Seulement, l’approche des Fintech concerne une clientèle située dans les zones urbaines et périurbaines dotées de la connectivité, de smartphones et de la possibilité d'acheter des données. Ainsi concurrencées par les Fintech sur les marchés les plus rentables, petit à petit, les IMF traditionnelles sont reléguées aux zones rurales avec une connectivité médiocre, où les populations n’ont pas de smartphones, sans possiblité d’acheter des paquets de données.
Le développement des Fintech pourrait, si l’on y prend pas garde, « entraîner la disparition des services financiers pour les pauvres des régions rurales, où l'analyse de rentabilisation est très difficile, surtout si on la compare aux possibilités diverses et peu coûteuses de desservir le marché urbain branché et à plus forte valeur ajoutée.

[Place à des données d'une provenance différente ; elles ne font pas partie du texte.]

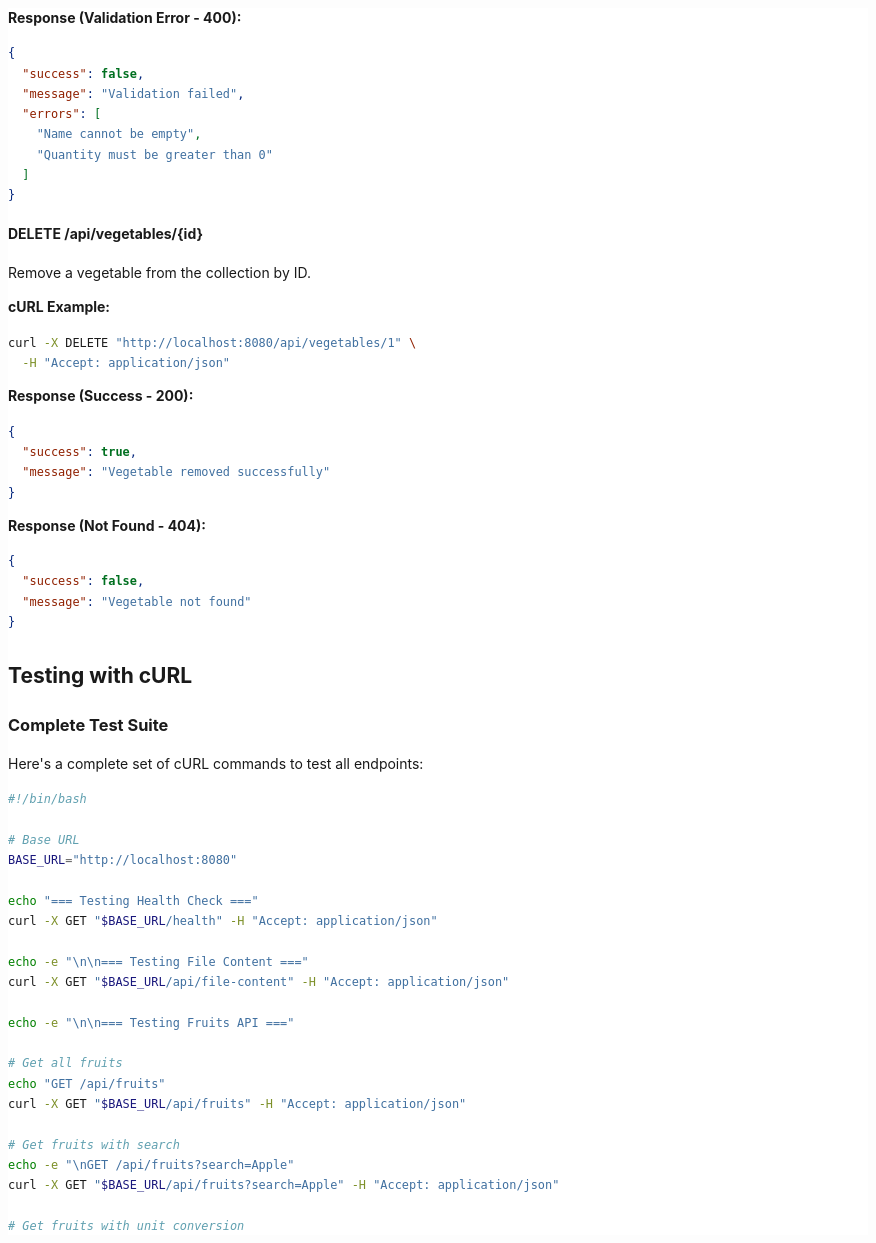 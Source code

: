 **Response (Validation Error - 400):**
```json
{
  "success": false,
  "message": "Validation failed",
  "errors": [
    "Name cannot be empty",
    "Quantity must be greater than 0"
  ]
}
```

#### DELETE /api/vegetables/{id}

Remove a vegetable from the collection by ID.

**cURL Example:**
```bash
curl -X DELETE "http://localhost:8080/api/vegetables/1" \
  -H "Accept: application/json"
```

**Response (Success - 200):**
```json
{
  "success": true,
  "message": "Vegetable removed successfully"
}
```

**Response (Not Found - 404):**
```json
{
  "success": false,
  "message": "Vegetable not found"
}
```

## Testing with cURL

### Complete Test Suite

Here's a complete set of cURL commands to test all endpoints:

```bash
#!/bin/bash

# Base URL
BASE_URL="http://localhost:8080"

echo "=== Testing Health Check ==="
curl -X GET "$BASE_URL/health" -H "Accept: application/json"

echo -e "\n\n=== Testing File Content ==="
curl -X GET "$BASE_URL/api/file-content" -H "Accept: application/json"

echo -e "\n\n=== Testing Fruits API ==="

# Get all fruits
echo "GET /api/fruits"
curl -X GET "$BASE_URL/api/fruits" -H "Accept: application/json"

# Get fruits with search
echo -e "\nGET /api/fruits?search=Apple"
curl -X GET "$BASE_URL/api/fruits?search=Apple" -H "Accept: application/json"

# Get fruits with unit conversion
```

En bref, cela pourrait mettre fin à des années de progrès vers l'inclusion financière et sociale.» avertit MicroSave Consulting.
La solution n’est évidemment pas de freiner l’évolution très bénéfique des Fintech, mais de soutenir davantage la transformation digitale des IMF dans les zones rurales, pour leur permettre de fournir aux personnes à faibles revenus des services financiers et sociaux rapides, réactifs et différenciés, ainsi que des conseils spécifiques pour optimiser les rendements de leurs exploitations agricoles ou de leurs entreprises. « L'ère numérique est à nos portes, le train est à quai, le billet n'est pas gratuit, la destination finale n’est pas encore connue mais le voyage sera passionnant. Rater ce train serait une erreur stratégique. » conclut Graham Wright.